## Task to carry out
Within the data below, count the lines that include the word "detected". Provide the number and nothing further.

Saved entries:

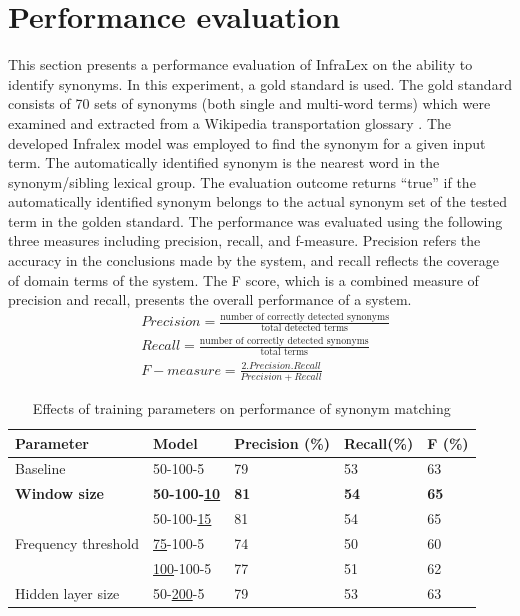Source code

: \documentclass[Journal, BackFigs, DoubleSpace]{ascelike} %
\begin{document}
\section{Performance evaluation} \label{sec:eval_infralex}
This section presents a performance evaluation of InfraLex on the ability to identify synonyms. In this experiment, a gold standard  is used. The gold standard consists of 70 sets of synonyms (both single and multi-word terms) which were examined and extracted from a Wikipedia transportation glossary \cite{wikipedia16}. The developed Infralex model was employed to find the synonym for a given input term. The automatically identified synonym is the nearest word in the synonym/sibling lexical group. The evaluation outcome returns ``true'' if the automatically identified synonym belongs to the actual synonym set of the tested term in the golden standard. The performance was evaluated using the following three measures including precision, recall, and f-measure. Precision refers the accuracy in the conclusions made by the system, and recall reflects the coverage of domain terms of the system. The F score, which is a combined measure of precision and recall, presents the overall performance of a system. 
%
\begin{align} 
&Precision = \frac{\text{number of correctly detected synonyms}}{\text{total detected terms}}  \\
&Recall = \frac{\text{number of correctly detected synonyms}}{\text{total terms}}  \\ 
&F-measure = \frac{2.Precision.Recall}{Precision+Recall}
\end{align}
\begin{table} [b] 
	\caption{Effects of training parameters on performance of synonym matching}
	\label{table:eval_syn_par_effect}
	\centering
	\small
	\renewcommand{\arraystretch}{1.25}
	\begin{tabular}{l l l l l }
		\hline
		\hline
		\textbf{Parameter} & \textbf{Model} & \textbf{Precision (\%)}  & \textbf{Recall(\%)} & \textbf{F (\%)}\\
		\hline
		Baseline	&	50-100-5	&79		&53		&63\\
		\hline
		\textbf{Window size}	&\textbf{50-100-\underline{10}}	&\textbf{81}		&\textbf{54}		&\textbf{65}\\
		&50-100-\underline{15}	&81		&54		&65\\
		\hline		
		Frequency threshold	&\underline{75}-100-5	&74		&50		&60\\
		&\underline{100}-100-5	&77		&51		&62\\
		\hline
		Hidden layer size	&50-\underline{200}-5	&79		&53		&63\\
		\hline
		\hline
	\end{tabular}
	\normalsize
\end{table}
\end{document}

## Task answer
2